By Barbara Goldberg
NEW YORK (Reuters) – A lone gunman was sought by police on Monday in five shootings – two of them fatal – of homeless men sleeping on the streets of New York and Washington, D.C., over the past two weeks after security cameras captured his image.
The first three shootings targeted victims in Washington, followed by two shootings in New York, police in the two cities said in a joint statement. One victim in each city was killed.
Police are asking the public for help identifying a man with a shaved head and a goatee seen in surveillance video.
The violence, which took place overnight in northeast Washington, D.C., and in lower Manhattan, comes amid a spate of seemingly random attacks in New York City.
In two of the most recent incidents, a man leaped over a reception counter at the Museum of Modern Art on Saturday and stabbed two employees, while earlier last week an individual bashed a subway rider’s head with hammer.
The attacks on the homeless started March 3 at about 4 a.m. when Washington’s Metropolitan Police officers were alerted to sounds of gunshots on New York Avenue.
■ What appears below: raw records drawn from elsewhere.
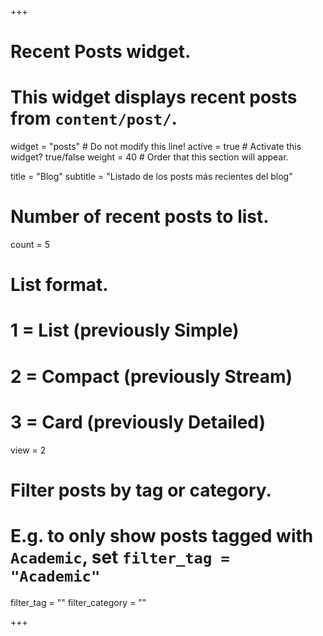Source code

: +++
# Recent Posts widget.
# This widget displays recent posts from `content/post/`.
widget = "posts"  # Do not modify this line!
active = true  # Activate this widget? true/false
weight = 40  # Order that this section will appear.

title = "Blog"
subtitle = "Listado de los posts más recientes del blog"

# Number of recent posts to list.
count = 5

# List format.
# 1 = List (previously Simple)
# 2 = Compact (previously Stream)
# 3 = Card (previously Detailed)
view = 2

# Filter posts by tag or category.
#  E.g. to only show posts tagged with `Academic`, set `filter_tag = "Academic"`
filter_tag = ""
filter_category = ""

+++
The victim was rushed to a local hospital for treatment of non-life threatening injuries.
Five days later on March 8, police found a man suffering from gunshot wounds. He was transported to a local hospital for treatment of non-life threatening injuries.
The following day, police spotted a tent fire on New York Avenue. After it was extinguished, authorities found the remains of a man whose cause of death was later determined to be multiple stab and gunshot wounds, police said.
Three days later, in New York City’s lower Manhattan on Saturday afternoon, a 38-year-old man was shot in the arm while sleeping on King Street near Varick Street.
A short time later, police responding to a 911 call about a man suffering from gunshot wounds to the head and neck found the victim dead inside a sleeping bag on Lafayette Street.
In a possible sixth incident on Sunday evening, a 43-year-old man was found dead after police were called to Greenwich and Murray streets.
The New York Police Department said he had an “injury to his right leg” but did not immediately respond to Reuters questions about whether the dead man had any gunshot wounds and whether his death was being investigated for a possible link to the gunman.
The cause of death was under investigation by the medical examiner’s office, which did not immediately respond to Reuters questions about when the autopsy would be completed.